日本ラグビー界の“鉄人”、大野均選手が現役生活に終止符を打った。

 今月42歳になった福島県郡山出身の大野選手は、大学に入ってラグビーを始めたという遅咲き。大学卒業後、2001年に東芝に入社してからは192センチの恵まれた体格を活かして、激しく果敢なプレーを見せてきた。

ジャパントップリーグでは19シーズンで170試合に出場。新型コロナウィルス感染拡大を受けて6節で中止となった今季の出場はなかったが、トップリーグ通算試合出場数では歴代2位の記録だ。

2016年にはサンウルブズにも加わり、スーパーラグビーでもプレーした。

 日本代表には2004年に初選出。同年5月16日に東京の秩父宮ラグビー場で行われたアジア3か国対抗兼2007年ラグビーワールドカップアジア地区予選の韓国代表戦に、60分からの交代出場でデビュー。その試合は19-19の引き分けで終わったが、次の5月27日のロシア代表戦(東京・国立競技場)では初先発で初勝利(29-12)を挙げた。
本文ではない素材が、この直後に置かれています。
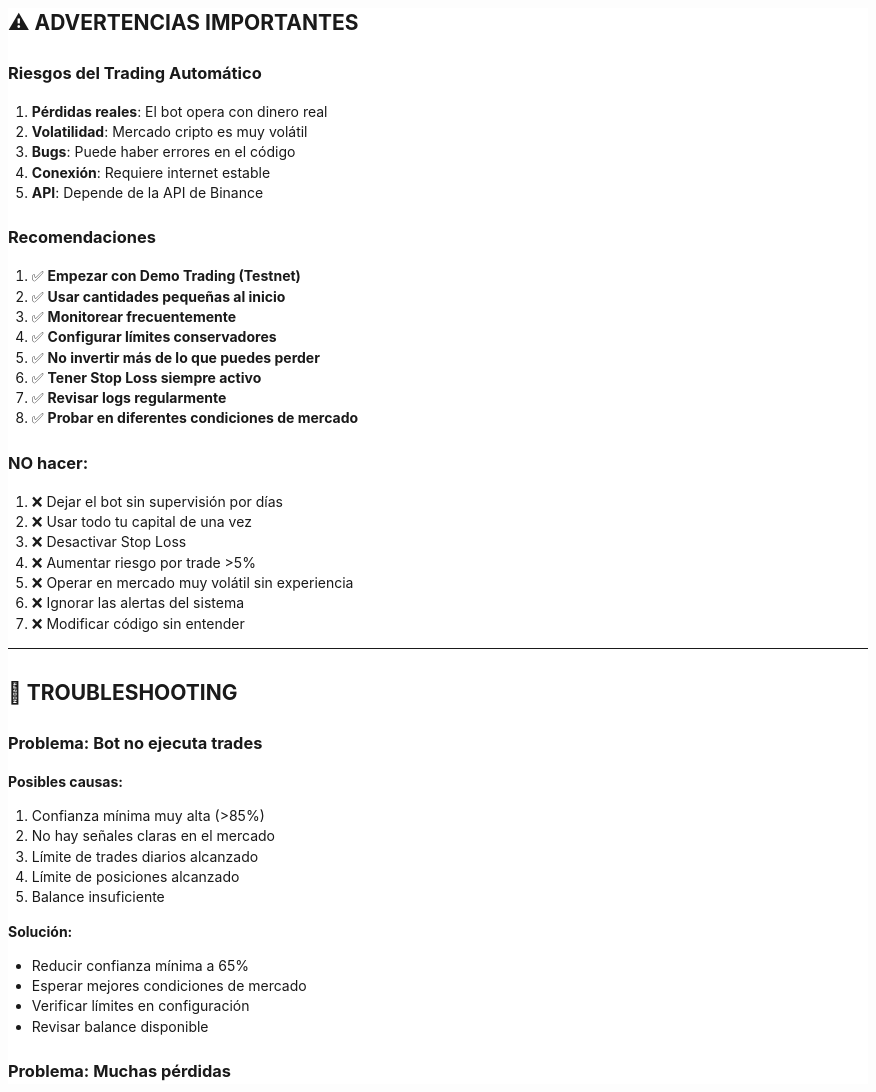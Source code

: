 
## ⚠️ ADVERTENCIAS IMPORTANTES

### **Riesgos del Trading Automático**

1. **Pérdidas reales**: El bot opera con dinero real
2. **Volatilidad**: Mercado cripto es muy volátil
3. **Bugs**: Puede haber errores en el código
4. **Conexión**: Requiere internet estable
5. **API**: Depende de la API de Binance

### **Recomendaciones**

1. ✅ **Empezar con Demo Trading (Testnet)**
2. ✅ **Usar cantidades pequeñas al inicio**
3. ✅ **Monitorear frecuentemente**
4. ✅ **Configurar límites conservadores**
5. ✅ **No invertir más de lo que puedes perder**
6. ✅ **Tener Stop Loss siempre activo**
7. ✅ **Revisar logs regularmente**
8. ✅ **Probar en diferentes condiciones de mercado**

### **NO hacer:**

1. ❌ Dejar el bot sin supervisión por días
2. ❌ Usar todo tu capital de una vez
3. ❌ Desactivar Stop Loss
4. ❌ Aumentar riesgo por trade >5%
5. ❌ Operar en mercado muy volátil sin experiencia
6. ❌ Ignorar las alertas del sistema
7. ❌ Modificar código sin entender

---

## 🔧 TROUBLESHOOTING

### **Problema: Bot no ejecuta trades**

**Posibles causas:**
1. Confianza mínima muy alta (>85%)
2. No hay señales claras en el mercado
3. Límite de trades diarios alcanzado
4. Límite de posiciones alcanzado
5. Balance insuficiente

**Solución:**
- Reducir confianza mínima a 65%
- Esperar mejores condiciones de mercado
- Verificar límites en configuración
- Revisar balance disponible

### **Problema: Muchas pérdidas**
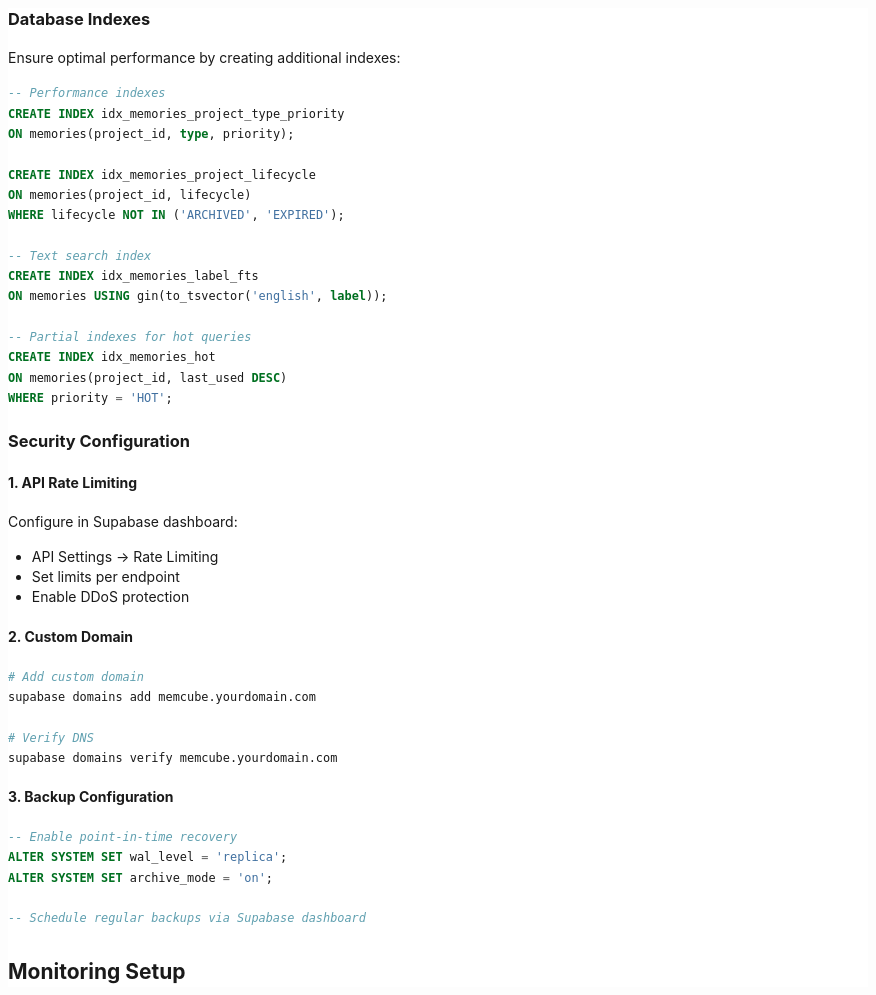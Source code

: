 ### Database Indexes

Ensure optimal performance by creating additional indexes:

```sql
-- Performance indexes
CREATE INDEX idx_memories_project_type_priority 
ON memories(project_id, type, priority);

CREATE INDEX idx_memories_project_lifecycle 
ON memories(project_id, lifecycle) 
WHERE lifecycle NOT IN ('ARCHIVED', 'EXPIRED');

-- Text search index
CREATE INDEX idx_memories_label_fts 
ON memories USING gin(to_tsvector('english', label));

-- Partial indexes for hot queries
CREATE INDEX idx_memories_hot 
ON memories(project_id, last_used DESC) 
WHERE priority = 'HOT';
```

### Security Configuration

#### 1. API Rate Limiting

Configure in Supabase dashboard:
- API Settings → Rate Limiting
- Set limits per endpoint
- Enable DDoS protection

#### 2. Custom Domain

```bash
# Add custom domain
supabase domains add memcube.yourdomain.com

# Verify DNS
supabase domains verify memcube.yourdomain.com
```

#### 3. Backup Configuration

```sql
-- Enable point-in-time recovery
ALTER SYSTEM SET wal_level = 'replica';
ALTER SYSTEM SET archive_mode = 'on';

-- Schedule regular backups via Supabase dashboard
```

## Monitoring Setup
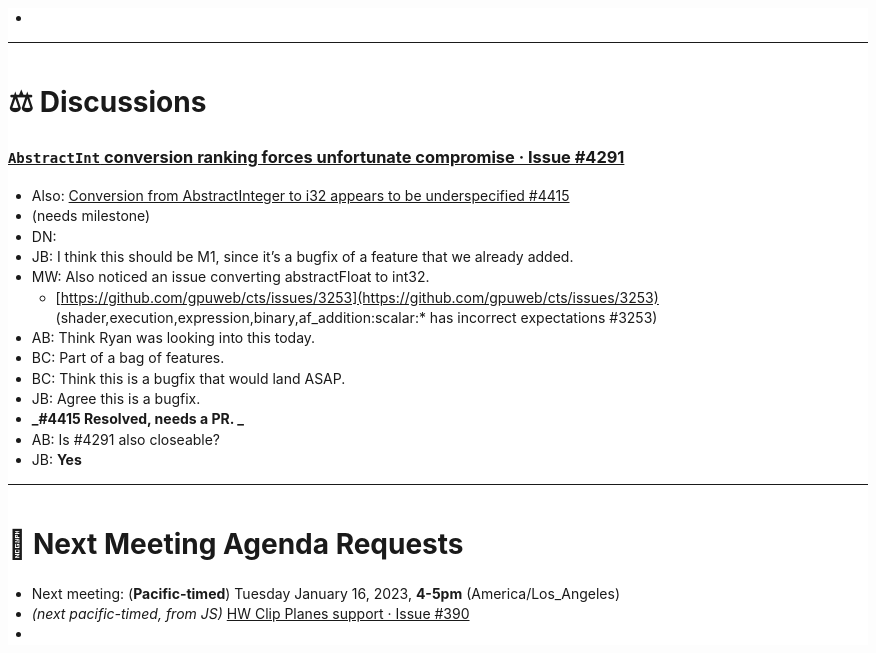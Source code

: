 

* 


---


# ⚖️ Discussions


### [`AbstractInt` conversion ranking forces unfortunate compromise · Issue #4291](https://github.com/gpuweb/gpuweb/issues/4291)



* Also: [Conversion from AbstractInteger to i32 appears to be underspecified #4415](https://github.com/gpuweb/gpuweb/issues/4415)
* (needs milestone)
* DN:  
* JB: I think this should be M1, since it’s a bugfix of a feature that we already added. 
* MW: Also noticed an issue converting abstractFloat to int32.
    * [https://github.com/gpuweb/cts/issues/3253](https://github.com/gpuweb/cts/issues/3253)  (shader,execution,expression,binary,af_addition:scalar:* has incorrect expectations #3253)
* AB: Think Ryan was looking into this today.
* BC: Part of a bag of features.
* BC: Think this is a bugfix that would land ASAP.
* JB: Agree this is a bugfix.
* **_#4415 Resolved, needs a PR.  _**
* AB: Is #4291 also closeable?
* JB: **Yes**


---


# 📆 Next Meeting Agenda Requests



* Next meeting: (**Pacific-timed**) Tuesday January 16, 2023, **4-5pm** (America/Los_Angeles)
* _(next pacific-timed, from JS)_ [HW Clip Planes support · Issue #390](https://github.com/gpuweb/gpuweb/issues/390) 
*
 それ以来、大野選手は日本代表戦で出場を重ね、2014年5月30日の秩父宮で行われたサモア代表戦で82キャップ目をマーク。小野澤宏時氏が保持していた最多出場記録81を塗り替えると、その後は自身の記録を更新。2016年6月25日のスコットランド代表戦(16-21)では先発出場して獲得キャップ数を98まで伸ばしたが、これが大野選手の桜の戦士として最後のテストマッチとなった。

 その試合に大野選手は38歳1か月19日で出場し、その時点で最年長キャップ保持者に。その後、昨年のラグビーワールドカップでLOトンプソンルーク選手が準々決勝の南アフリカ戦に38歳6か月4日で出場して記録を更新して2位になった。

ラグビーワールドカップには2007年、2011年、2015年と3大会に出場。中でも、2015年イングランド大会では9月19日にブライトンで行われた南アフリカ代表戦に5番で先発出場し、体を張ったプレーを見せ、世界を驚かせることになった34-32の歴史的勝利に貢献した。

なお、大野選手の代表戦通算成績は60勝3分35敗だった。

代表チームや所属チームの同僚やファンから「キンちゃん」と呼ばれて親しまれ、闘争心溢れる熱いプレーで見る者を魅了してきた日本ラグビー界のレジェンドが、ついにフィールドを去る。